Speculative decoding in llama.cpp for Gemma 4 31B IT / Qwen 3.5 27B?
Posted by No_Algae1753@reddit | LocalLLaMA | View on Reddit | 34 comments
Has anyone here tested speculative decoding in llama.cpp with Gemma 4 31B IT or Qwen 3.5 27B?
For Gemma, I was thinking about using a smaller same-family draft model.
For Qwen 3.5, I’m not sure if it works well at all in llama.cpp.
If you tried it, which draft model worked best and did you get a real speedup?
tecneeq@reddit
I'm doing a benchmark right now on a Strix Halo. qwen 3.5 doesn't work with llama.cpp, but Gemma 4 31 Dense shows promise.
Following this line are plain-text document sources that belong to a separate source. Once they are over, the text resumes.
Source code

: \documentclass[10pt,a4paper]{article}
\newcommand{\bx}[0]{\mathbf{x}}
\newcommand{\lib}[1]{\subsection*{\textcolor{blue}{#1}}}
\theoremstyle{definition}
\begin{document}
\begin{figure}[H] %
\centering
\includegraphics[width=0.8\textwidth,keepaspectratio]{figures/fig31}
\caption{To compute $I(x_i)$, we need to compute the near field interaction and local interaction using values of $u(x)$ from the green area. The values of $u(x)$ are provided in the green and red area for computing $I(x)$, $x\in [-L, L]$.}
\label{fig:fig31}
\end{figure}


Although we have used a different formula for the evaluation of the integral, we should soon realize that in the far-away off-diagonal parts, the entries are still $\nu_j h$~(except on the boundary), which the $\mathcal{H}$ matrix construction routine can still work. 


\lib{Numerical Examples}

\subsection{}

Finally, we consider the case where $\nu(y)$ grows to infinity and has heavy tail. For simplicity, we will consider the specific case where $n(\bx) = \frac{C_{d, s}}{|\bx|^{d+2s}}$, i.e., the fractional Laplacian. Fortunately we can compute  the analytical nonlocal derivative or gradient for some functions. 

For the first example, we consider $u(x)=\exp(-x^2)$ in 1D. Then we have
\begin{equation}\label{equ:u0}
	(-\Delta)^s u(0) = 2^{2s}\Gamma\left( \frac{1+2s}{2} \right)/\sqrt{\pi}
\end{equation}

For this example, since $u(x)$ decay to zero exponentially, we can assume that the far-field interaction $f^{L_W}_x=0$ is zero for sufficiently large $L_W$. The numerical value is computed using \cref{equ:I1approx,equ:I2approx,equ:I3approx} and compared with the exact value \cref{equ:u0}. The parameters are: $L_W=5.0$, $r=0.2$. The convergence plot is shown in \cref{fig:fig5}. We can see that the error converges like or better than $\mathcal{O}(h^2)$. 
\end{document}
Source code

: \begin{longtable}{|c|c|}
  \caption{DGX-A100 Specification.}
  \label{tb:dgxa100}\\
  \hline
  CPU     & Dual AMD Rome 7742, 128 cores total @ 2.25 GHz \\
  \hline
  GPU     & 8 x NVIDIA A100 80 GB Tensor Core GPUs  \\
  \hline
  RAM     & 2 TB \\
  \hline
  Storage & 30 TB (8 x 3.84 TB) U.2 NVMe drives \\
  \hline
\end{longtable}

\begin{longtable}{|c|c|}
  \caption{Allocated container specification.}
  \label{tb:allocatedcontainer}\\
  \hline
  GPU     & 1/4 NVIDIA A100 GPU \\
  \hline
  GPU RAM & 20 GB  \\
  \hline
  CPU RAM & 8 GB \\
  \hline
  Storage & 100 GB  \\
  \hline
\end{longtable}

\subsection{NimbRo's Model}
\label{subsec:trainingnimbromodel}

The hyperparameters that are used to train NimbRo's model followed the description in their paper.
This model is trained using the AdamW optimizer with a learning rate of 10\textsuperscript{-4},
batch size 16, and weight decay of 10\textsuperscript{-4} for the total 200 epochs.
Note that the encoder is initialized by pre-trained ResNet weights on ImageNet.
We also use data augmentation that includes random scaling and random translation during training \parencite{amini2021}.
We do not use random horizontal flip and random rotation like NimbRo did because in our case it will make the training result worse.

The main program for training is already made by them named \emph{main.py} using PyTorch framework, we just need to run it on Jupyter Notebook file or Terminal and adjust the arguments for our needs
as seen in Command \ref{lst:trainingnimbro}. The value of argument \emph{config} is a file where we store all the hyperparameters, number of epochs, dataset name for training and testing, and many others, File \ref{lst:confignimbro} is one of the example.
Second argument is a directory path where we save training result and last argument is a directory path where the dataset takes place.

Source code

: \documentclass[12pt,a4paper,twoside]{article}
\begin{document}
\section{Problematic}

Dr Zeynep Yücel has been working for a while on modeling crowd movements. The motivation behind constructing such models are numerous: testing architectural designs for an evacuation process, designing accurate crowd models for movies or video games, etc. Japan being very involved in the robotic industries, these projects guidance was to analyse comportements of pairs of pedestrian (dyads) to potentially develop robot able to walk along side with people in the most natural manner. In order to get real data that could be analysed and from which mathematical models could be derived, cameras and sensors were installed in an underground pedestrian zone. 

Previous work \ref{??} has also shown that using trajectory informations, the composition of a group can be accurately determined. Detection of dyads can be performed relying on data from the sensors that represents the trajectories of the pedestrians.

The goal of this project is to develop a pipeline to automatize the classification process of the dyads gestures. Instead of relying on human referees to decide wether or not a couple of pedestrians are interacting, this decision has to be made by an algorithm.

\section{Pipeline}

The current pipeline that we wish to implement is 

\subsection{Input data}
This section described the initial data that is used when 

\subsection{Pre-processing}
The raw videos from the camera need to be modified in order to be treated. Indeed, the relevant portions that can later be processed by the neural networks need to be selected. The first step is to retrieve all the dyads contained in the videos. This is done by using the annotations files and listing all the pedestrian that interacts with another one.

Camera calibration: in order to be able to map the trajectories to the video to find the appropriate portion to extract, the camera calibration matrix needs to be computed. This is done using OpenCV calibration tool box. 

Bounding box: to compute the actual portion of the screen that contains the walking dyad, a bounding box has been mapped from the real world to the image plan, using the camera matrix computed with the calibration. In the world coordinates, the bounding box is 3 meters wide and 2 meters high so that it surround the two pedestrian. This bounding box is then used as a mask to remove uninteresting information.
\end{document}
I'll try these combinations to find the sweetspot:
klotar99@reddit
From another thread here I posted: If you have the vram, 26B A4B is a better spec drafter for me since the active params are similar. (UD Q2 gives 80-95% acceptance) I can get a strix halo to as high as 26 tok/s on llama.cpp (in chat)
tecneeq@reddit
I have these results so far. Clearly MoE doesn't benefit from draft models:
https://docs.google.com/spreadsheets/d/1NzZC4JShGluwH2fdjlMbZ2ke99AcTctUnM7rG12_cYE/edit?usp=sharing
I'm benchmarking MoE as draft model for 31B dense as we speak, but it takes forever ;-).
nicholas_the_furious@reddit
I think he is saying using the MoE in place of the E2B/E4B.
tecneeq@reddit
I'm also trying every unsloth quant below Q4 this time. Maybe smaller qunats give better results?
finevelyn@reddit
I have 5090+5070ti and am using Gemma 4 E2B Q6 as the draft model for 31B Q6. The draft model is on the 5090 and the main model is split on both (using llama.cpp with --fit-target 7400,200 --device-draft CUDA0). The 7400 fit target for the 5090 is required to ensure enough space is left for the draft model, because --fit doesn't seem to take it into account.
Draft model parameters: --draft-min 0 --draft-max 16 --draft-p-min 0.9 (min and max same as default, p-min up from 0.75 to 0.9).
For pure coding tasks the speed-up is from 45tk/s to 60-90tk/s. On other tasks there is a slight speed-up but nothing dramatic.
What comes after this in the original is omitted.